Rain tasted like copper when it hit my tongue. I stood outside the coffee shop where I'd worked for three years, watching steam rise from the pavement, and tried to remember what normal wolves smelled like when they were happy.

I couldn't.

The gift box felt heavier than it should have in my hands. Wrapped in silver paper because Ethan always said silver was my color, even though I had no scent to complement it. No pack musk. No wild perfume of earth and pine that marked every other wolf in our territory.

Nothing.

My phone buzzed. Mira's name flashed across the screen.
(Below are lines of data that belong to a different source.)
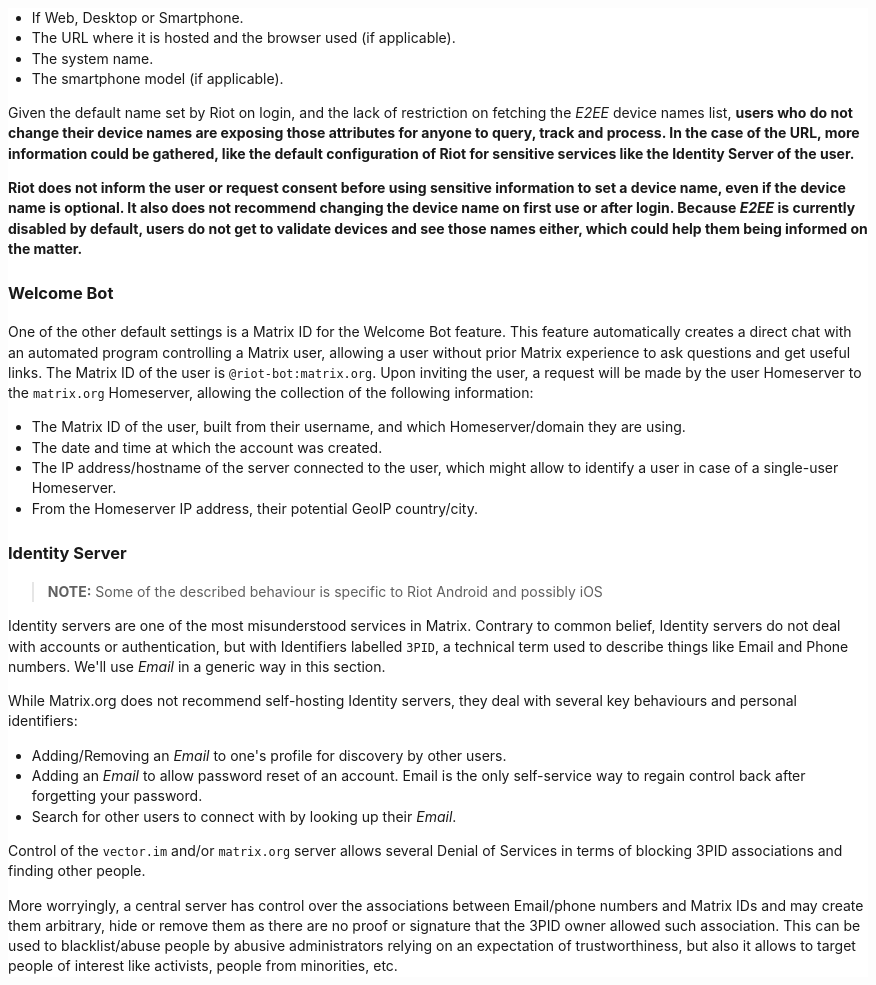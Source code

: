 - If Web, Desktop or Smartphone.
- The URL where it is hosted and the browser used (if applicable).
- The system name.
- The smartphone model (if applicable).

Given the default name set by Riot on login, and the lack of restriction on fetching the *E2EE* device names list, **users who do not change their device names are exposing those attributes for anyone to query, track and process. In the case of the URL, more information could be gathered, like the default configuration of Riot for sensitive services like the Identity Server of the user.**

**Riot does not inform the user or request consent before using sensitive information to set a device name, even if the device name is optional. It also does not recommend changing the device name on first use or after login. Because *E2EE* is currently disabled by default, users do not get to validate devices and see those names either, which could help them being informed on the matter.**

### Welcome Bot

One of the other default settings is a Matrix ID for the Welcome Bot feature. This feature automatically creates a direct chat with an automated program controlling a Matrix user, allowing a user without prior Matrix experience to ask questions and get useful links. The Matrix ID of the user is `@riot-bot:matrix.org`. Upon inviting the user, a request will be made by the user Homeserver to the `matrix.org` Homeserver, allowing the collection of the following information:

- The Matrix ID of the user, built from their username, and which Homeserver/domain they are using.
- The date and time at which the account was created.
- The IP address/hostname of the server connected to the user, which might allow to identify a user in case of a single-user Homeserver.
- From the Homeserver IP address, their potential GeoIP country/city.

  

### Identity Server

> **NOTE:** Some of the described behaviour is specific to Riot Android and possibly iOS

Identity servers are one of the most misunderstood services in Matrix. Contrary to common belief, Identity servers do not deal with accounts or authentication, but with Identifiers labelled `3PID`, a technical term used to describe things like Email and Phone numbers. We'll use *Email* in a generic way in this section.

While Matrix.org does not recommend self-hosting Identity servers, they deal with several key behaviours and personal identifiers:

- Adding/Removing an *Email* to one's profile for discovery by other users.
- Adding an *Email* to allow password reset of an account. Email is the only self-service way to regain control back after forgetting your password.
- Search for other users to connect with by looking up their *Email*.

Control of the `vector.im` and/or `matrix.org` server allows several Denial of Services in terms of blocking 3PID associations and finding other people.

More worryingly, a central server has control over the associations between Email/phone numbers and Matrix IDs and may create them arbitrary, hide or remove them as there are no proof or signature that the 3PID owner allowed such association. This can be used to blacklist/abuse people by abusive administrators relying on an expectation of trustworthiness, but also it allows to target people of interest like activists, people from minorities, etc.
"Don't go over there tonight," my sister said before I could even say hello. Her voice carried that edge it always did when she worried about me. "The Blood Moon is rising, Haven. You know what that means."

I watched the sky darken above the buildings, clouds gathering like bruises. "It means destiny reveals itself."

"It means wolves lose their minds." She exhaled hard enough that the line crackled. "Please. Just wait until tomorrow."

But I'd already waited three months since Ethan Vale first looked at me across the pack gathering and said, "Mine." Three months of touches that burned like starlight. Three months of believing that fate had finally, mercifully, chosen me despite my defect.

"I have to give him his gift," I said softly. "It's his birthday."

"Haven—"

I ended the call.

The walk to Ethan's house took fifteen minutes through streets that emptied as the moon began its rise. Other wolves hurried indoors, pulling curtains shut, locking doors. The Blood Moon made instincts sharper. Made truths harder to hide.

I'd spent my whole life hiding.

My wolf stirred beneath my skin, restless in a way she rarely was. She didn't speak to me the way other wolves described their beasts. She whispered. Warned. Withdrew.

"It's okay," I murmured to her. To myself. "He chose us. He said we were his."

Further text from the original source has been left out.